NASA’s new Orion crew capsule came within 81 miles of the lunar surface Monday.
NASA’s new Orion crew capsule came within 81 miles of the lunar surface Monday. Its path also took the spacecraft over the Apollo 11 landing site, Tranquility Base, where astronauts first landed on the moon in 1969.
The flyby occurred after Orion ignited its main engine for 2 1/2 minutes, a critical maneuver that put the vehicle on course to enter the moon’s orbit later this week.
The lunar approach is part of NASA’s Artemis I mission, which launched from Florida early on Nov. 16. The flight is the first major mission in the space agency’s Artemis program, which aims to send the first woman and the first person of color to the moon.
No astronauts are on board Orion. Artemis I is testing the hardware that NASA plans to use to send people to the the moon in the future.
Since its launch on top of NASA’s new Space Launch System rocket, Orion has spent the last 5 days on its way to lunar orbit.

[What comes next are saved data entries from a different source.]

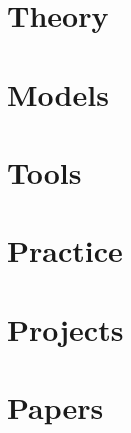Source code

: \documentclass[a4paper,10pt]{book}
\begin{document}
\frontmatter{}

\cleardoublepage{}
\tableofcontents{}
\cleardoublepage{}
\listoffigures{}
\cleardoublepage{}
\listoftables{}


\mainmatter{}

\part{Theory}
\label{part:theory}













\part{Models}
\label{part:models}




\part{Tools}
\label{part:tools}





\part{Practice}
\label{part:practice}




\part{Projects}
\label{part:projects}

\part{Papers}
\label{part:papers}



\backmatter{}
\cleardoublepage{}


\cleardoublepage{}
\printindex{}
\end{document}

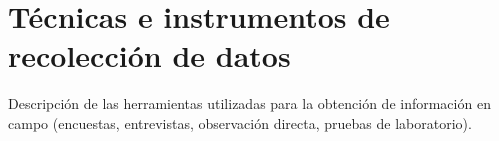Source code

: \section{Técnicas e instrumentos de recolección de datos}
\label{sec:tecnicas_instrumentos}
Descripción de las herramientas utilizadas para la obtención de información en campo (encuestas, entrevistas, observación directa, pruebas de laboratorio).
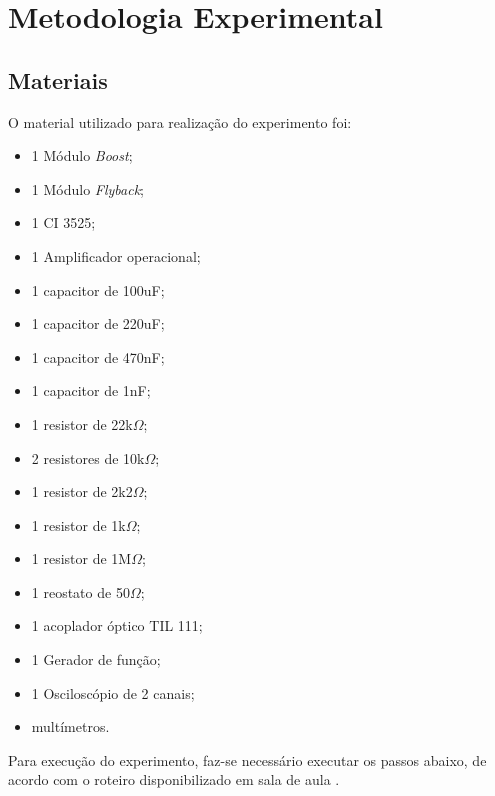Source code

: \newpage
\section{Metodologia Experimental}

    \subsection{Materiais}
        O material utilizado para realização do experimento foi:

        \begin{itemize}
            \item 1 Módulo \textit{Boost};
            \item 1 Módulo \textit{Flyback};
            \item 1 CI 3525;
            \item 1 Amplificador operacional;
            \item 1 capacitor de 100uF;
            \item 1 capacitor de 220uF;
            \item 1 capacitor de 470nF;
            \item 1 capacitor de 1nF;
            \item 1 resistor de 22k$\Omega$;
            \item 2 resistores de 10k$\Omega$;
            \item 1 resistor de 2k2$\Omega$;
            \item 1 resistor de 1k$\Omega$;
            \item 1 resistor de 1M$\Omega$;
            \item 1 reostato de 50$\Omega$;
            \item 1 acoplador óptico TIL 111;
            \item 1 Gerador de função;
            \item 1 Osciloscópio de 2 canais;
            \item multímetros.
        \end{itemize}

        Para execução do experimento, faz-se necessário executar os passos abaixo, de acordo com o roteiro disponibilizado em sala de aula \cite{Roteiro}.
        
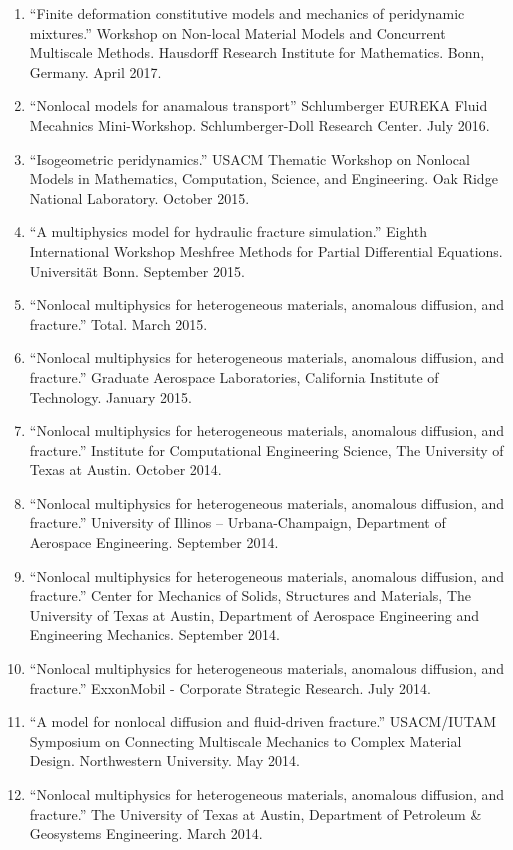 \begin{etaremune}
\begin{enumerate}
    \item ``Finite deformation constitutive models and mechanics of peridynamic mixtures.'' Workshop on Non-local Material Models and Concurrent Multiscale Methods. Hausdorff Research Institute for Mathematics.  Bonn, Germany.  April 2017.
    \item ``Nonlocal models for anamalous transport'' Schlumberger EUREKA Fluid Mecahnics Mini-Workshop. Schlumberger-Doll Research Center. July 2016.
    \item ``Isogeometric peridynamics.'' USACM Thematic Workshop on Nonlocal Models in Mathematics, Computation, Science, and Engineering.  Oak Ridge National Laboratory. October 2015.
    \item ``A multiphysics model for hydraulic fracture simulation.''  Eighth International Workshop Meshfree Methods for Partial Differential Equations. Universit\"{a}t Bonn. September 2015.
    \item ``Nonlocal multiphysics for heterogeneous materials, anomalous diffusion, and fracture.'' Total. March 2015.
    \item ``Nonlocal multiphysics for heterogeneous materials, anomalous diffusion, and fracture.'' Graduate Aerospace Laboratories, California Institute of Technology. January 2015.
    \item ``Nonlocal multiphysics for heterogeneous materials, anomalous diffusion, and fracture.'' Institute for Computational Engineering Science, The University of Texas at Austin. October 2014.
    \item ``Nonlocal multiphysics for heterogeneous materials, anomalous diffusion, and fracture.'' University of Illinos -- Urbana-Champaign, Department of Aerospace Engineering. September 2014.
    \item ``Nonlocal multiphysics for heterogeneous materials, anomalous diffusion, and fracture.'' Center for Mechanics of Solids, Structures and Materials, The University of Texas at Austin, Department of Aerospace Engineering and Engineering Mechanics. September 2014.
    \item ``Nonlocal multiphysics for heterogeneous materials, anomalous diffusion, and fracture.'' ExxonMobil - Corporate Strategic Research. July 2014.
    \item ``A model for nonlocal diffusion and fluid-driven fracture.'' USACM/IUTAM Symposium on Connecting Multiscale Mechanics to Complex Material Design. Northwestern University. May 2014.
    \item ``Nonlocal multiphysics for heterogeneous materials, anomalous diffusion, and fracture.'' The University of Texas at Austin, Department of Petroleum \& Geosystems Engineering. March 2014.

\end{enumerate}
\end{etaremune}
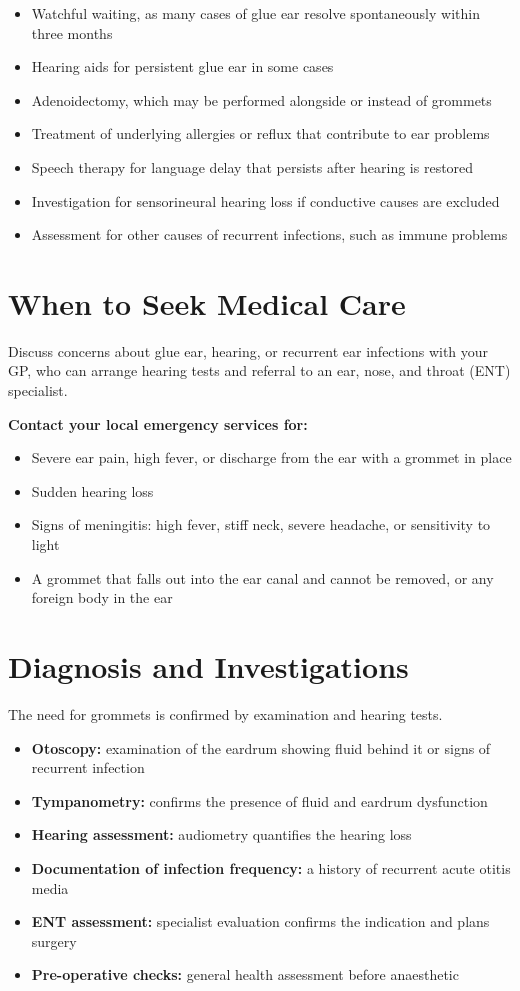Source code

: \begin{itemize}
    \item Watchful waiting, as many cases of glue ear resolve spontaneously within three months
    \item Hearing aids for persistent glue ear in some cases
    \item Adenoidectomy, which may be performed alongside or instead of grommets
    \item Treatment of underlying allergies or reflux that contribute to ear problems
    \item Speech therapy for language delay that persists after hearing is restored
    \item Investigation for sensorineural hearing loss if conductive causes are excluded
    \item Assessment for other causes of recurrent infections, such as immune problems
\end{itemize}

\section*{When to Seek Medical Care}
Discuss concerns about glue ear, hearing, or recurrent ear infections with your GP, who can arrange hearing tests and referral to an ear, nose, and throat (ENT) specialist.

\textbf{Contact your local emergency services for:}
\begin{itemize}
    \item Severe ear pain, high fever, or discharge from the ear with a grommet in place
    \item Sudden hearing loss
    \item Signs of meningitis: high fever, stiff neck, severe headache, or sensitivity to light
    \item A grommet that falls out into the ear canal and cannot be removed, or any foreign body in the ear
\end{itemize}

\section*{Diagnosis and Investigations}
The need for grommets is confirmed by examination and hearing tests.

\begin{itemize}
    \item \textbf{Otoscopy:} examination of the eardrum showing fluid behind it or signs of recurrent infection
    \item \textbf{Tympanometry:} confirms the presence of fluid and eardrum dysfunction
    \item \textbf{Hearing assessment:} audiometry quantifies the hearing loss
    \item \textbf{Documentation of infection frequency:} a history of recurrent acute otitis media
    \item \textbf{ENT assessment:} specialist evaluation confirms the indication and plans surgery
    \item \textbf{Pre-operative checks:} general health assessment before anaesthetic
\end{itemize}

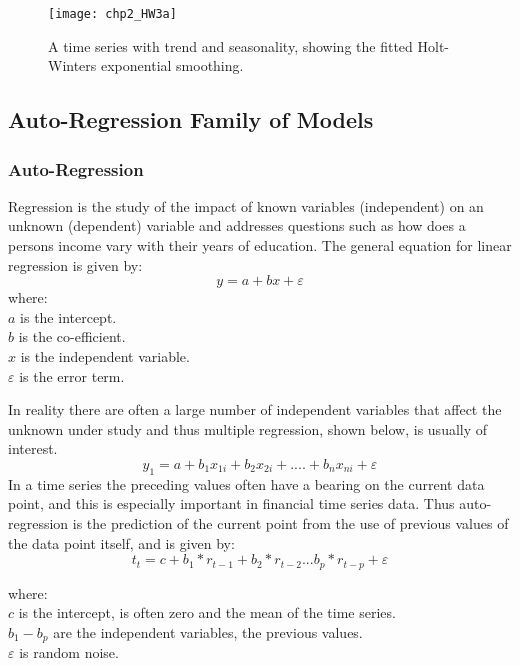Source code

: \begin{figure}[tbph!]
\centering
\texttt{[image: chp2\_HW3a]}
\caption[Fitted time series with trend and seasonality]{A time series with trend and seasonality, showing the fitted Holt-Winters exponential smoothing.}
\label{fig:HW3a}
\end{figure}



\subsection{Auto-Regression Family of Models}

\subsubsection{Auto-Regression}
\label{sec:autoregression}
Regression is the study of the impact of known variables (independent) on an unknown (dependent) variable and addresses questions such as how does a persons income vary with their years of education. The general equation for linear regression is given by:
\[ y = a + bx + \varepsilon \]
where:\\
$ a $ is the intercept.\\
$ b $ is the co-efficient.\\
$ x $ is the independent variable.\\
$ \varepsilon $ is the error term.

In reality there are often a large number of independent variables that affect the unknown under study and thus multiple regression, shown below, is usually of interest.
\[ y_{1} = a + b_{1}x_{1i} + b_{2}x_{2i} +  ....   +b_{n}x_{ni} + \varepsilon\]
In a time series the preceding values often have a bearing on the current data point, and this is especially important in financial time series data. Thus auto-regression is the prediction of the current point from the use of previous values of the data point itself, and is given by:
\[ t_{t}=c+b_{1}*r_{t-1}+b_{2}*r_{t-2}...b_{p}*r_{t-p}+ \varepsilon \]

where:\\
$ c $ is the intercept, is often zero and the mean of the time series. \\
$ b_{1}-b_{p} $ are the independent variables, the previous values.\\
$ \varepsilon $ is random noise.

The capsule must perform a series of engine burns, as well as harness the gravity of the moon to put Orion into an elongated orbit known as a distant retrograde orbit.
Monday’s burn was one of two major maneuvers that Orion must do to enter lunar orbit. On Nov. 25 at around 4:52 p.m., Orion will perform a second burn to insert itself into orbit, where it will remain for about a week before leaving on the journey home. While in orbit around the moon, Orion will travel beyond 248,655 miles (400,170 kilometers) from Earth. That’s the farthest a vehicle made for humans has ever traveled before.
Orion performed its engine burn Monday morning while traveling on the far side of the moon, during a communication blackout from Earth. Once the vehicle emerged from the blackout, NASA was able to acquire its signal again and Orion sent down images of a distant planet Earth, appearing as a tiny orb surrounded by darkness.